2a. Extraction of date details where month is represented by abbreviated or long month name

In this section, the date pattern to be extracted is where the month is an abbreviated or full month name e.g. 22 Dec 2021, 18 October 22 etc. The Regex Pattern for matching the date and output with some additional processing are shown below.

string_date_pattern = re.compile(r'''(\d{1,2})?[\s-]?((?:(?:Jan(?:uary)?|Feb(?:ruary)?|Mar(?:ch)?|Apr(?:il)?|May|Jun(?:e)?|Jul(?:y)?|Aug(?:ust)?|Sep(?:tember)?|Oct(?:ober)?|Nov(?:ember)?|Dec(?:ember)?)))[\w]?['\s-]?['\s-]?(20\d{2}|\d{2})(?:\s|[A-Za-z]|[\(\)\.\]]|[-_/]|$)''', re.VERBOSE | re.IGNORECASE)

Output for Date Pattern Extraction based on Abbreviated and Long Month Names

2b. Extraction of date details where the date is represented in numeric format

Dates are also commonly represented entire in numbers and there are various formats where the date can start with the year, month or day e.g. YYYY-MM-DD, MM.DD.YY, DD/MM/YY etc. For the example, I am using a day-first date pattern and the Regex code and sample output are as below.

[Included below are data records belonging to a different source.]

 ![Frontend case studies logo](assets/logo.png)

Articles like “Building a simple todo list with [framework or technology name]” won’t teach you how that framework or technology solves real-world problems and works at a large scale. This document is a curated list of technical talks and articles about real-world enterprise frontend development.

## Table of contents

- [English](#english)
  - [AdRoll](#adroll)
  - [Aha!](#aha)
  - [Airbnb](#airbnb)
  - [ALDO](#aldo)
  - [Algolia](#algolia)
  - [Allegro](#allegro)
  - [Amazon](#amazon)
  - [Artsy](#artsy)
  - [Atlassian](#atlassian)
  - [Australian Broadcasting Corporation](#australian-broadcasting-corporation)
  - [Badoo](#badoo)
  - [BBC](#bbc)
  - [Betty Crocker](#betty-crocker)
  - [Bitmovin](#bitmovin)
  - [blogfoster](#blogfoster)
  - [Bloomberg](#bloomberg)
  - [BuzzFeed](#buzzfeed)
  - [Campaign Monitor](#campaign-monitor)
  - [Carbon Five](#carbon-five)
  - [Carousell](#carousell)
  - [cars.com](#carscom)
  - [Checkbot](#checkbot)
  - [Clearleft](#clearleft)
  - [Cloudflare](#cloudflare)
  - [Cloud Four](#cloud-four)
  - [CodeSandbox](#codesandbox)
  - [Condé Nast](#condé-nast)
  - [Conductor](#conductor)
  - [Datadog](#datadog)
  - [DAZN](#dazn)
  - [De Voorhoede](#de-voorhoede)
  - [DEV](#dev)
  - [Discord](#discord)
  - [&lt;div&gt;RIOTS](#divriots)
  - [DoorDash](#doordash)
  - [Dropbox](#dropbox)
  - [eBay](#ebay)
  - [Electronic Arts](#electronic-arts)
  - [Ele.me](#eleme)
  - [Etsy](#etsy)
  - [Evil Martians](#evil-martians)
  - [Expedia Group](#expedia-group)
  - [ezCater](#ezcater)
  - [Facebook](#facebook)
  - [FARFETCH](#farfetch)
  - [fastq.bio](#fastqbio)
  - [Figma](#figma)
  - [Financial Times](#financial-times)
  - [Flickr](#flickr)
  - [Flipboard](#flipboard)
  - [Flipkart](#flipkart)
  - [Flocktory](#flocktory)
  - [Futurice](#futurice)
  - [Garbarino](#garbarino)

day_first_pattern = re.compile(r'''([0-3]?[0-9])[./]([01]?[0-9])[./](20\d{2}|\d{2})(?:\s|[A-Za-z]|[\(\)\.\]]|[-_]|$)''', re.VERBOSE | re.IGNORECASE)

Output for Date Pattern Extraction based on Day First Numeric Date Pattern

2c. Extraction of date details where month is represented by short and long spelling

There are other instances where date are represented in a more abstract level, in this example by Quarter and Year. In this case, the first date of the quarter is used to represent the date extracted from the Quarter Year format. The Regex code and sample output are as shown below.

q_year_pattern = re.compile(r'''Q([1-4])[\s-]?(20\d{2}|\d{2})''', re.VERBOSE | re.IGNORECASE)

Output for Date Pattern Extraction based on Quarter Year Pattern

Thanks for reading and hope the information was useful in some way!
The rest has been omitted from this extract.